It is important never to forget that campaign, since its outcome is, and will be, used to justify all that will now happen. It made three main promises to voters. The first was that Brexit would mean that there would be an extra £350 million a week for the NHS. That was an outright lie and was disowned by the leave campaign within hours of the result. The second was that Britain would regain sovereignty by leaving the EU. But the Brexit government’s White Paper (para 2.1) has since confirmed that sovereignty was never lost. The third was about reducing immigration, but since the referendum Brexit campaigners and indeed the Brexit secretary have admitted that it won’t necessarily be reduced.

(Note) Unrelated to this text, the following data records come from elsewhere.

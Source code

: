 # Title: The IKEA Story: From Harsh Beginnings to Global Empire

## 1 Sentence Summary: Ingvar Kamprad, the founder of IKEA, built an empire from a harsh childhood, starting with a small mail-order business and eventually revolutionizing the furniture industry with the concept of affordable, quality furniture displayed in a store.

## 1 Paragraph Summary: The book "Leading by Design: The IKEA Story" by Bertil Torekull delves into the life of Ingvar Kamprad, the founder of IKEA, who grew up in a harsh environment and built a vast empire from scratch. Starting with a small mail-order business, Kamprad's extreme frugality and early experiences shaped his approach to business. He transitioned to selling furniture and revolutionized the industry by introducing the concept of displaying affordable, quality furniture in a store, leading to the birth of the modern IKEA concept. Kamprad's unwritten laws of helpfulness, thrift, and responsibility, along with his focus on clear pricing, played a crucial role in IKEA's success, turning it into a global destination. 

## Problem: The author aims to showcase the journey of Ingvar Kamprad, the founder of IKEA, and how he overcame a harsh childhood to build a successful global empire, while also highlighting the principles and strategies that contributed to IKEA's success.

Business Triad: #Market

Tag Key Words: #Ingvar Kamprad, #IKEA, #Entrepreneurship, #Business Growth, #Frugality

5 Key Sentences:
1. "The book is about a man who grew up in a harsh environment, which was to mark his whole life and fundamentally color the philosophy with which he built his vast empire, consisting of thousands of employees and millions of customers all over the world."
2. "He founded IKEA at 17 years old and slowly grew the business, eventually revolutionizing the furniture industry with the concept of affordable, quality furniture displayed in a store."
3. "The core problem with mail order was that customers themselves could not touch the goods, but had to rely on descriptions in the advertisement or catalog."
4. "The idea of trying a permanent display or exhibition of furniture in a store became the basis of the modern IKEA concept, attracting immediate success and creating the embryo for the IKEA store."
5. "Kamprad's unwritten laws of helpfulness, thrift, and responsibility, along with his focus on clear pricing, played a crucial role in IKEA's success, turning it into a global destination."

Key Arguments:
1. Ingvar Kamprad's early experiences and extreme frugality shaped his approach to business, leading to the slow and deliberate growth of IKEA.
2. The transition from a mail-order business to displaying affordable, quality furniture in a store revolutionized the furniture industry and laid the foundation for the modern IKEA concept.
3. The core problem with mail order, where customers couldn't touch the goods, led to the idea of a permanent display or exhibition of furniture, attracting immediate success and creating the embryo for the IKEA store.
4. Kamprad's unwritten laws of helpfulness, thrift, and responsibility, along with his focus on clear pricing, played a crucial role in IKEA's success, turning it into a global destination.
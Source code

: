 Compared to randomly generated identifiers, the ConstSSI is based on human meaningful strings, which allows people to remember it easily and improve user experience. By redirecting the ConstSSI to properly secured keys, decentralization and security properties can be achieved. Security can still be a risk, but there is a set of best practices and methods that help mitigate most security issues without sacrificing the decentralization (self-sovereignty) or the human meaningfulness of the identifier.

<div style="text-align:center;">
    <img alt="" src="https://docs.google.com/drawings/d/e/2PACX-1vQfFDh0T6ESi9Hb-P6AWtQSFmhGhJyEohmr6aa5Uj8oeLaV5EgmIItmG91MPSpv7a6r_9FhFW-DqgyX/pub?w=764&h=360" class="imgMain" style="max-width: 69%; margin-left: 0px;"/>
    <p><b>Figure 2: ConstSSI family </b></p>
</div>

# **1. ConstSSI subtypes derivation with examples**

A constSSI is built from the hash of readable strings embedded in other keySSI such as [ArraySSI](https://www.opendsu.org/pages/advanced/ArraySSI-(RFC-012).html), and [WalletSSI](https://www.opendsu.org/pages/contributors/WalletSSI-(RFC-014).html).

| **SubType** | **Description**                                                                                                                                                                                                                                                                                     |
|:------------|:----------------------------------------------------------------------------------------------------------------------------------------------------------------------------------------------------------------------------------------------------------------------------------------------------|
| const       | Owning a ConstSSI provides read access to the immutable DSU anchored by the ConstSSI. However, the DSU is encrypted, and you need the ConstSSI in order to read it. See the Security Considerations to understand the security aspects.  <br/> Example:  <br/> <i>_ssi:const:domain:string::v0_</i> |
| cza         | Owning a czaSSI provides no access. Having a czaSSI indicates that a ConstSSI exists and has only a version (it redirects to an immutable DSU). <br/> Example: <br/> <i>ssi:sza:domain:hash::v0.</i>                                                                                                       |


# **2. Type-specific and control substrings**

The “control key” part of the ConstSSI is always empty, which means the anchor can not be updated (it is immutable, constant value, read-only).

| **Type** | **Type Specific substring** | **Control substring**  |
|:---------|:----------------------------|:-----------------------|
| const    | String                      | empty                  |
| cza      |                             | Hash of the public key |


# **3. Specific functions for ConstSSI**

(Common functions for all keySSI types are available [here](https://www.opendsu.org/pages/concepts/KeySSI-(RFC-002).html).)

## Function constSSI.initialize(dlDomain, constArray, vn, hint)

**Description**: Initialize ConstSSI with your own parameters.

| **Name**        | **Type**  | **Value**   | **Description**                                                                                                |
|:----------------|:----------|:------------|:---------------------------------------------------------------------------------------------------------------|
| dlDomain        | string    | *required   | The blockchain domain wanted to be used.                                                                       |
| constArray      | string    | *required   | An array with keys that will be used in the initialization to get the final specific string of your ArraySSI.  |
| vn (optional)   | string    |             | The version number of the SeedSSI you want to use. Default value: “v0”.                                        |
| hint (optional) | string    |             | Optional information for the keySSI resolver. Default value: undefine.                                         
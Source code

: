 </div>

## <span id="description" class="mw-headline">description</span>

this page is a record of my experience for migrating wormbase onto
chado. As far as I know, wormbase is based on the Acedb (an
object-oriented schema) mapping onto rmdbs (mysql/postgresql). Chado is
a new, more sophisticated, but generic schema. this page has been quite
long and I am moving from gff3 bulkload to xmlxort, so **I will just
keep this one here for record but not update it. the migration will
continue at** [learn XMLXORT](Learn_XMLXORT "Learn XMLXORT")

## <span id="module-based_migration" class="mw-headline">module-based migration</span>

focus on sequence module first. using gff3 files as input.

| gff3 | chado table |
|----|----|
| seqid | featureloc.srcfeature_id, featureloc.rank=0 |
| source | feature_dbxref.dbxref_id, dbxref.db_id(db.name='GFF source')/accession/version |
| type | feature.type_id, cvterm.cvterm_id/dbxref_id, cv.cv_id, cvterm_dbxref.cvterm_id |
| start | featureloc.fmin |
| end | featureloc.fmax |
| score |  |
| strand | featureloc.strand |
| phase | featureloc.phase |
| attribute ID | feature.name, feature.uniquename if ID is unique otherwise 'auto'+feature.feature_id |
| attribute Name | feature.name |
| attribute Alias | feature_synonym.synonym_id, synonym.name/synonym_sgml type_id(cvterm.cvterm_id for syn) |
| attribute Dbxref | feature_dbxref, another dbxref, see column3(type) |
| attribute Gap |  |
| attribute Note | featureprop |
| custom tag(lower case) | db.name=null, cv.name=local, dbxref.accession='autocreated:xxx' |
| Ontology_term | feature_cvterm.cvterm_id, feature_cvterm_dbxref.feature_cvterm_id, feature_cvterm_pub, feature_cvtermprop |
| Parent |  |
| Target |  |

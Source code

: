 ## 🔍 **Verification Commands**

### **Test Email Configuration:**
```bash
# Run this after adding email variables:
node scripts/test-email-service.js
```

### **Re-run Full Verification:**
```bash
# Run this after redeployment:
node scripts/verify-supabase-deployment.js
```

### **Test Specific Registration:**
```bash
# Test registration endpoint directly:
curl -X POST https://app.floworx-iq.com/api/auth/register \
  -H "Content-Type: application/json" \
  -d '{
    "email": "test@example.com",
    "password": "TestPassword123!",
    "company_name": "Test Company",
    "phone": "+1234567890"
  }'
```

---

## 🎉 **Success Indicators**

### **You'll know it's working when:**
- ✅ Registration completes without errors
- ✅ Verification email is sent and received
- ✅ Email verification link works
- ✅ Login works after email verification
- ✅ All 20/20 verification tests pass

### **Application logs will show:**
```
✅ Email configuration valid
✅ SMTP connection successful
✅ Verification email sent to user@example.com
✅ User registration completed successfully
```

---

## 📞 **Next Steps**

These were just the headline claims. Beneath them were a myriad of others, not just in relation to trade but, to take just one example, that a new deal with the EU would be negotiated before the leave process started. But this is exactly the opposite of what Article 50 states, hence the prospect, now, of leaving without a deal. Or, to take another example, leading Brexiteer Michael Gove claimed that there was no prospect of Brexit leading to a second Scottish independence referendum. Yet this is, indeed, now in prospect. Every single claim made by the Leave campaign, without any exception, has now been discredited or disowned. But that does not stop new ones being made. Thus faced with the obvious fact that the UK will have to settle its outstanding financial commitments to the EU, estimated as being as high as £50 billion, John Redwood, another leading Brexiter, simply asserts that there will be nothing to pay.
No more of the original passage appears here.